Redes Sociais e Autoestima: a epidemia da comparação social

Antes de analisarmos o impacto das redes sociais, é fundamental compreender o conceito de autoestima.

Ela representa o valor que atribuímos a nós mesmos, influenciando diretamente a forma como percebemos nossas capacidades, conquistas e o quanto acreditamos merecer respeito e reconhecimento.

Na psicologia social, entende-se que a percepção que temos de nós mesmos também é construída a partir da forma como acreditamos que os outros nos veem. Já na perspectiva humanista, o psicólogo Carl Rogers afirma que o nosso autoconceito surge da comparação entre o “eu real” e o “eu ideal”, ou seja, aquilo que gostaríamos de ser. Quanto mais próximos esses dois aspectos estiverem, maior tende a ser o sentimento de bem-estar.

Nesse contexto surge o fenômeno da comparação social, que acontece quando avaliamos nossa vida a partir da comparação com outras pessoas — seja em relação à aparência, conquistas, status ou estilo de vida.

Essa comparação pode ocorrer de forma positiva, quando olhamos para alguém que consideramos melhor em determinado aspecto, ou negativa, quando nos comparamos com quem acreditamos estar em situação inferior.

O problema surge quando esse processo se torna excessivo, especialmente nas redes sociais, onde muitas vezes vemos apenas recortes idealizados da vida das pessoas.
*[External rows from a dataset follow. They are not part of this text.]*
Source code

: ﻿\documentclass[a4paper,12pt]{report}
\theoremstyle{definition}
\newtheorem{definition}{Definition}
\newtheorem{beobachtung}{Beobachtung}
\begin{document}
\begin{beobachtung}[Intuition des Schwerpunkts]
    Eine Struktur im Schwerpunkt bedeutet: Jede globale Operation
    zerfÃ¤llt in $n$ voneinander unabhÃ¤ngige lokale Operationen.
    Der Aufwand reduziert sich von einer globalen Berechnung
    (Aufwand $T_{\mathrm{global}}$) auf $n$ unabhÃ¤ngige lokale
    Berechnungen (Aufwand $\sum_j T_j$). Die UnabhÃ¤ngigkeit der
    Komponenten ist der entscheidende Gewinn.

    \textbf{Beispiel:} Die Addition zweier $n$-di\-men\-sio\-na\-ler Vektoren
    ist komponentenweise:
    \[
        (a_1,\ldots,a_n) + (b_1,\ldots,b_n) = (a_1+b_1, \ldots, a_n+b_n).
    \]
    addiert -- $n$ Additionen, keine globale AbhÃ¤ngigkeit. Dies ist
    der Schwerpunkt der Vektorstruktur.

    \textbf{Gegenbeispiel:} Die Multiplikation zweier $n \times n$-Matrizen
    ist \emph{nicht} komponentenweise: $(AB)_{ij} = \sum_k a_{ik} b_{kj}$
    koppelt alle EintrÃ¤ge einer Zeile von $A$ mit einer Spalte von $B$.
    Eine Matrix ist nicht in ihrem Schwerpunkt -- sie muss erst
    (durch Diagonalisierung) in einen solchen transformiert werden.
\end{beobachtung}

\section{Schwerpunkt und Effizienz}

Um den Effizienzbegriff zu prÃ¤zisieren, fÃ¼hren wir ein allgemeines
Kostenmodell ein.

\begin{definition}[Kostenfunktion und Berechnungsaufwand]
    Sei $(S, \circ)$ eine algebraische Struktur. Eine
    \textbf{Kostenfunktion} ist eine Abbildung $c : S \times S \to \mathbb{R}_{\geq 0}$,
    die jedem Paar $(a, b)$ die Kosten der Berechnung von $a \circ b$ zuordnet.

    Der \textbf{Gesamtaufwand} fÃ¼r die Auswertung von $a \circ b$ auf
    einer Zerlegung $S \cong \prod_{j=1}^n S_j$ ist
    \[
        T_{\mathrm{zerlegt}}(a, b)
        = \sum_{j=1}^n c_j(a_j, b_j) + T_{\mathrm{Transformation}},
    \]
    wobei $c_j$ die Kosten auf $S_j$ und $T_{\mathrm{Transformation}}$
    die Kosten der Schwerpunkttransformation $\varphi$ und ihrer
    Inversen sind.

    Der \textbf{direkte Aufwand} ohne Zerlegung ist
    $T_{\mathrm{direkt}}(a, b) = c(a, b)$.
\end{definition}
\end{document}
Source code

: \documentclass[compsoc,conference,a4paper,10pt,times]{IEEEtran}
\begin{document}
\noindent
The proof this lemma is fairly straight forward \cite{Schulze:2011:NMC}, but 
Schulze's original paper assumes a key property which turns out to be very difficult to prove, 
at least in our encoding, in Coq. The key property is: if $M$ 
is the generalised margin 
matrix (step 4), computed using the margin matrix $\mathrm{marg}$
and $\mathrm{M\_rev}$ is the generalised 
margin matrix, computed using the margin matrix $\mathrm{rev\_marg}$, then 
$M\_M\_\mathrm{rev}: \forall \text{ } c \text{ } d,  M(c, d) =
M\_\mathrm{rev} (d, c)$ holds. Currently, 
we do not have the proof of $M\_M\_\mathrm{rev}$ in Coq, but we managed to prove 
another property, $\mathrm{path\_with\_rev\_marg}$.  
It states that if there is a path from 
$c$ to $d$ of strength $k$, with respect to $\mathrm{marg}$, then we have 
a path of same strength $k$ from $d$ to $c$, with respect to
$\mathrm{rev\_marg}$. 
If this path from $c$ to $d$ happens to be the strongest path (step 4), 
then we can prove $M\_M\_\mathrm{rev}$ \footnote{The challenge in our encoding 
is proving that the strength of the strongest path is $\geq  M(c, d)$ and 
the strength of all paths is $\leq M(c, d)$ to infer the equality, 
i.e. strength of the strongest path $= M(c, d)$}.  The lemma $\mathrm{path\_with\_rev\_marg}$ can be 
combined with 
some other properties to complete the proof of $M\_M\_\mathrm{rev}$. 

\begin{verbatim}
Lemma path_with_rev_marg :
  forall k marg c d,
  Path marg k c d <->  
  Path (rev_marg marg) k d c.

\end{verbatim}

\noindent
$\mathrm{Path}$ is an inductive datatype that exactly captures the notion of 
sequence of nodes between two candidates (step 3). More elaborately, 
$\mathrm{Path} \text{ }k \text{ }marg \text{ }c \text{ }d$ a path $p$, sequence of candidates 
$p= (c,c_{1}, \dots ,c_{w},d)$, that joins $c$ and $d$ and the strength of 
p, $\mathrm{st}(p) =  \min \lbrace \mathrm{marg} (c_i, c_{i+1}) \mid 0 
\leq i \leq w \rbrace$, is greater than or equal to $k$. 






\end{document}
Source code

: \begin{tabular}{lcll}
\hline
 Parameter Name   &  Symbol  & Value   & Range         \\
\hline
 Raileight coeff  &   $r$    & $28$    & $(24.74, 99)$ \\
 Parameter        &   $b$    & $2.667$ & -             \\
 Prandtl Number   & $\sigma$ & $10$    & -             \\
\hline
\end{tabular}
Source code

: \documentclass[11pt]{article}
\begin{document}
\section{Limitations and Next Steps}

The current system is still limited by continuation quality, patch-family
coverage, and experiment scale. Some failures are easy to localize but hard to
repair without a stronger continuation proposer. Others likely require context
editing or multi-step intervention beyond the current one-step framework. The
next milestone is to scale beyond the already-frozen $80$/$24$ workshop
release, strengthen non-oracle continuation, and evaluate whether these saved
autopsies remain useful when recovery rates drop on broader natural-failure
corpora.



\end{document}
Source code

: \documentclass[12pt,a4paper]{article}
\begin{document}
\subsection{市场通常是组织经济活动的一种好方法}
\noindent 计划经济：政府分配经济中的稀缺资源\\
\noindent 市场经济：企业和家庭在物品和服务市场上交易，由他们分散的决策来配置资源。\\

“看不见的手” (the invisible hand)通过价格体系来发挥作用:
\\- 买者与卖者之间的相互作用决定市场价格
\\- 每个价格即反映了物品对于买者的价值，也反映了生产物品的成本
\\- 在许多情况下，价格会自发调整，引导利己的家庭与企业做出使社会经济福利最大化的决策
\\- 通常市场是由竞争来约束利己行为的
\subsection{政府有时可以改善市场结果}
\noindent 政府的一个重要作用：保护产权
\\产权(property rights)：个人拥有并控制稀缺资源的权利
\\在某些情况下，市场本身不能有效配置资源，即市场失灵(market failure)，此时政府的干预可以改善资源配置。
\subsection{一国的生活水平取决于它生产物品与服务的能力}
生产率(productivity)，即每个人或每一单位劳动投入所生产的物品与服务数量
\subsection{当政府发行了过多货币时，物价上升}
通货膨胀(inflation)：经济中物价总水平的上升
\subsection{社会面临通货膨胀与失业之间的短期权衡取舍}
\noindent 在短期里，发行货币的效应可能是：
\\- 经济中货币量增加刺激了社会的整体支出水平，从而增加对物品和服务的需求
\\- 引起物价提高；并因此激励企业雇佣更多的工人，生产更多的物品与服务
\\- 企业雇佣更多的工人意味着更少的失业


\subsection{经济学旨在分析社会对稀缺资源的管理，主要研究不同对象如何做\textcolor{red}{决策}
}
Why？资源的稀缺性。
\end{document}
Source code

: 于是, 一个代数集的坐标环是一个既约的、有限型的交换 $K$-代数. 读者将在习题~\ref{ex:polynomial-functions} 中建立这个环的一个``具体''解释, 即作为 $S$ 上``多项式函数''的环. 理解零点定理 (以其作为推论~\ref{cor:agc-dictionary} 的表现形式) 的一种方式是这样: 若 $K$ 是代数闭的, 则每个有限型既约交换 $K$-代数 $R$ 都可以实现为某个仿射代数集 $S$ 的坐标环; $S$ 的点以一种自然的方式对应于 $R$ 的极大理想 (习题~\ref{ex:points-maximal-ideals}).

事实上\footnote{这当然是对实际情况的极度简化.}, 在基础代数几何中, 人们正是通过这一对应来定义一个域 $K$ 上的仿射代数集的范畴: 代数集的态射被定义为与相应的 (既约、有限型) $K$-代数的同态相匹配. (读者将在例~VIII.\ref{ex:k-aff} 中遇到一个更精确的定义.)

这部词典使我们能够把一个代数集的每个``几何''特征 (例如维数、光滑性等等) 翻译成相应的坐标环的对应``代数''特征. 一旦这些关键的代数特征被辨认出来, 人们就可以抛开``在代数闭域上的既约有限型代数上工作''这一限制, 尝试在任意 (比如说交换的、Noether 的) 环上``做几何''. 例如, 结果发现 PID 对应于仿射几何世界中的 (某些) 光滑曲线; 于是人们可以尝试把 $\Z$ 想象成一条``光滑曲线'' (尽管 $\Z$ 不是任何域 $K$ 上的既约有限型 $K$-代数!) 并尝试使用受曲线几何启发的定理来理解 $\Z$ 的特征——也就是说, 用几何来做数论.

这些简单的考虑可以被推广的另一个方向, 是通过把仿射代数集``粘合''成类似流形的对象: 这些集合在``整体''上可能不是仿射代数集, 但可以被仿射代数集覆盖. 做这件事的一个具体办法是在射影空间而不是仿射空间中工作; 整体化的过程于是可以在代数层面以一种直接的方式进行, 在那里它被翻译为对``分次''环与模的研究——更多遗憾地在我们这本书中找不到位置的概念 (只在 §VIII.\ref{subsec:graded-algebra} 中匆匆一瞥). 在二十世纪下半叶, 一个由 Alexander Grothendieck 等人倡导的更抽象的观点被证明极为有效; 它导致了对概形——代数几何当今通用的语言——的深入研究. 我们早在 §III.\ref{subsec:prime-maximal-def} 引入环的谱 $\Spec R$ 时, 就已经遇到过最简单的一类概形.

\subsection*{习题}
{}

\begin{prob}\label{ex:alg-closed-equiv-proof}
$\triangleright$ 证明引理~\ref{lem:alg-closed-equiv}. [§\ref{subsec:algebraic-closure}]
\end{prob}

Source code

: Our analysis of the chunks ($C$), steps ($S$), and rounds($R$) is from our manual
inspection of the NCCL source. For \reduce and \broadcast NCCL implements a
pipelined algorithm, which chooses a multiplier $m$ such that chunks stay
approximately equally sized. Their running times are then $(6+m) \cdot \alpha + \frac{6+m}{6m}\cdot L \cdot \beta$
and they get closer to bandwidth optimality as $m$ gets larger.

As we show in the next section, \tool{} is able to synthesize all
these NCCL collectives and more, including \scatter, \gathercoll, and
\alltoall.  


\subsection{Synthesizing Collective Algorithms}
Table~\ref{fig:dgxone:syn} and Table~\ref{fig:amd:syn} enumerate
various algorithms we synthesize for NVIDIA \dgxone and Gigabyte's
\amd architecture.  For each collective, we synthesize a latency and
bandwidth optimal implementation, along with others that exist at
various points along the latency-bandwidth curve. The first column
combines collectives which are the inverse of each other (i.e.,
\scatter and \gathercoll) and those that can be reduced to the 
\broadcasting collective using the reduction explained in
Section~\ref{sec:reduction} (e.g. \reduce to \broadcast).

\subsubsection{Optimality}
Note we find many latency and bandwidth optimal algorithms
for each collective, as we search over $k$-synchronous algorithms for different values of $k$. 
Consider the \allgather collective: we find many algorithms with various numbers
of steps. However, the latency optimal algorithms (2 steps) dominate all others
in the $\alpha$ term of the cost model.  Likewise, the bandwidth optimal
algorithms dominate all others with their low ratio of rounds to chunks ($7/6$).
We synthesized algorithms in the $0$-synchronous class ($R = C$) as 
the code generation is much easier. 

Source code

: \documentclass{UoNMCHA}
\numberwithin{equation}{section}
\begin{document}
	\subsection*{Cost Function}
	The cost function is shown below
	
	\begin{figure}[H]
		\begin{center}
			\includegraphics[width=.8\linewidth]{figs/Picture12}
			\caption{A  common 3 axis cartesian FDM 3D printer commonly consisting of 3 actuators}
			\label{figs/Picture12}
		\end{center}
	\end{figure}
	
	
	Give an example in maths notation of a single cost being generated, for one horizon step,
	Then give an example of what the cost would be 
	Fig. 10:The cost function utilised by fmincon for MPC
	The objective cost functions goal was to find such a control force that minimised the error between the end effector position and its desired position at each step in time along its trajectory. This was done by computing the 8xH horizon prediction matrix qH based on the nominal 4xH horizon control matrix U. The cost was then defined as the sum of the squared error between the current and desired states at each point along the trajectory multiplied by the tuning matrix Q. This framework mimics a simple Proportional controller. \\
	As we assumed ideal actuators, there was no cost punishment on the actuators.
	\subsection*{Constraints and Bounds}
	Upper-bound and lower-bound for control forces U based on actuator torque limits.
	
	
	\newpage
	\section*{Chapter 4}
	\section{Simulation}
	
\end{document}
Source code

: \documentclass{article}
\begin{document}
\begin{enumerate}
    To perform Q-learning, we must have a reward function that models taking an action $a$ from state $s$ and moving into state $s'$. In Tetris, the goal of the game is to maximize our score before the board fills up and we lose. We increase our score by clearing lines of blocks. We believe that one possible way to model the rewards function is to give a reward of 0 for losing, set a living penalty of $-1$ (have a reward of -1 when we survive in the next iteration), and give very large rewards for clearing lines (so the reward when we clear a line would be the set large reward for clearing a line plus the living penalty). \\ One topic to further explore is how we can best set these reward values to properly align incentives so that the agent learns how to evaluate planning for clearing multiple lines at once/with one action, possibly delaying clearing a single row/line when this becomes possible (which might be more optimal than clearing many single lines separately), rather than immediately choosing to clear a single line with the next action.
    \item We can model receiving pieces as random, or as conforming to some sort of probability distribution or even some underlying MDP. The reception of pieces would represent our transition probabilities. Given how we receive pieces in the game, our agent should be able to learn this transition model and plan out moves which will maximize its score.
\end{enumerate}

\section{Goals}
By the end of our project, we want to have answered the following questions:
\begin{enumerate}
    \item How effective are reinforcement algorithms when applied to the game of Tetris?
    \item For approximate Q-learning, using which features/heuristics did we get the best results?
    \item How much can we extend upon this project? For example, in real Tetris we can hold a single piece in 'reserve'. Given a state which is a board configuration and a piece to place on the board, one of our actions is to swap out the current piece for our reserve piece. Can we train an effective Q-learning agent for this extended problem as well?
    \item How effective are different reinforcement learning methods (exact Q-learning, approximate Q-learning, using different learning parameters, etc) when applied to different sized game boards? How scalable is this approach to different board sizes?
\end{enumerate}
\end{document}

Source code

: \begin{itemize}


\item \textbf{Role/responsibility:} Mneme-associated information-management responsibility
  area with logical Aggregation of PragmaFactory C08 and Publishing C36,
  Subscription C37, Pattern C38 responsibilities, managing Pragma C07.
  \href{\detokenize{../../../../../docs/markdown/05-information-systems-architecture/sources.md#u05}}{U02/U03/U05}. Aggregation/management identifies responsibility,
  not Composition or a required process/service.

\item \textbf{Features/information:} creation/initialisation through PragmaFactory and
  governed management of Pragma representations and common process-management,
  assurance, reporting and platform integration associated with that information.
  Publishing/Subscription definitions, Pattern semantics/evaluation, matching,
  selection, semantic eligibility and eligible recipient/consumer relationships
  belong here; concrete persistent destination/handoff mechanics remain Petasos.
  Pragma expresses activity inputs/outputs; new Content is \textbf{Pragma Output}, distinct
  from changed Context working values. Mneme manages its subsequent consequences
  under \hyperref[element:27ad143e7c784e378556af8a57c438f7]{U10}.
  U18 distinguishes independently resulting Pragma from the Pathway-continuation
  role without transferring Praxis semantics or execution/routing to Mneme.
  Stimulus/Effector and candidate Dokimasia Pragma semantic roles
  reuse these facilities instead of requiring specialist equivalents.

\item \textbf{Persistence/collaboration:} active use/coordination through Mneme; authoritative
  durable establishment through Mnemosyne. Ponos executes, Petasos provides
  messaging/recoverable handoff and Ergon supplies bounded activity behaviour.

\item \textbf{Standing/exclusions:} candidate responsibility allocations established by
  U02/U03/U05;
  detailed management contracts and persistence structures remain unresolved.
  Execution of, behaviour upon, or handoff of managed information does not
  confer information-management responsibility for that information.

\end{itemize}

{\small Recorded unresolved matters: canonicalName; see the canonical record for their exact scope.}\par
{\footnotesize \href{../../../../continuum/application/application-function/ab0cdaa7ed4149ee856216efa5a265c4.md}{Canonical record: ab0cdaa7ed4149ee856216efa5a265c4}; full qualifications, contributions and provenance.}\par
Comparar nossas dificuldades com os momentos “perfeitos” publicados online pode gerar sentimentos de inadequação, ansiedade, frustração e baixa autoestima.

Entre os sinais de alerta estão a necessidade constante de postar para receber curtidas, a frustração quando as publicações não têm a interação esperada e a sensação de que o número de seguidores define o próprio valor.

Essa busca por validação pode levar a uma dependência emocional das redes sociais e provocar distorções na forma como a pessoa enxerga sua própria vida.

Por outro lado, quando utilizadas com consciência e equilíbrio, as redes sociais também podem ter efeitos positivos. Elas podem promover conexões, criar redes de apoio e inspirar pessoas por meio de histórias de superação e empoderamento.

Estudos recentes apontam que o uso excessivo das redes sociais está associado ao aumento de problemas de saúde mental entre jovens, incluindo ansiedade, depressão, solidão, baixa autoestima e distúrbios do sono.

Por isso, é essencial desenvolver uma relação mais saudável com o ambiente digital, lembrando que cada pessoa possui sua própria trajetória, com desafios, conquistas e histórias únicas.

“Use as redes sociais com moderação e sabedoria, lembrando sempre que o seu valor pessoal vai muito além do que é mostrado online.”